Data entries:
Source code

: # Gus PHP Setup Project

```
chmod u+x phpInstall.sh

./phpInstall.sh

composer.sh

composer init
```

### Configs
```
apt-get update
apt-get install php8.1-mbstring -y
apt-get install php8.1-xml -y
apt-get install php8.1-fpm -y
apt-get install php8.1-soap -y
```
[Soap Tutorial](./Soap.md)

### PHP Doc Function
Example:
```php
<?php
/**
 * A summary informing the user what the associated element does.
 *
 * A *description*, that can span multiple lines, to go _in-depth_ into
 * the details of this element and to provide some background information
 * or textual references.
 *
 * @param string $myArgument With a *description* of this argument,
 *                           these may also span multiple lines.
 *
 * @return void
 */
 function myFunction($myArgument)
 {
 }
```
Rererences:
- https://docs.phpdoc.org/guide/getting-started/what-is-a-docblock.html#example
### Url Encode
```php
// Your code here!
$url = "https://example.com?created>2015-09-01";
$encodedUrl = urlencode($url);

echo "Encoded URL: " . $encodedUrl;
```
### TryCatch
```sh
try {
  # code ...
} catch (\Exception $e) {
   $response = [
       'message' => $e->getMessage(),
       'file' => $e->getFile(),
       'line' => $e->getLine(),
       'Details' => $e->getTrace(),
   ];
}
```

ACTIVITY:
Faithfully copy every entry, leaving nothing out.

WRITTEN SOLUTION:
Source code

: # Gus PHP Setup Project

```
chmod u+x phpInstall.sh

./phpInstall.sh

composer.sh

composer init
```

### Configs
```
apt-get update
apt-get install php8.1-mbstring -y
apt-get install php8.1-xml -y
apt-get install php8.1-fpm -y
apt-get install php8.1-soap -y
```
[Soap Tutorial](./Soap.md)

### PHP Doc Function
Example:
```php
<?php
/**
 * A summary informing the user what the associated element does.
 *
 * A *description*, that can span multiple lines, to go _in-depth_ into
 * the details of this element and to provide some background information
 * or textual references.
 *
 * @param string $myArgument With a *description* of this argument,
 *                           these may also span multiple lines.
 *
 * @return void
 */
 function myFunction($myArgument)
 {
 }
```
Rererences:
- https://docs.phpdoc.org/guide/getting-started/what-is-a-docblock.html#example
### Url Encode
```php
// Your code here!
$url = "https://example.com?created>2015-09-01";
$encodedUrl = urlencode($url);

echo "Encoded URL: " . $encodedUrl;
```
### TryCatch
```sh
try {
  # code ...
} catch (\Exception $e) {
   $response = [
       'message' => $e->getMessage(),
       'file' => $e->getFile(),
       'line' => $e->getLine(),
       'Details' => $e->getTrace(),
   ];
}
```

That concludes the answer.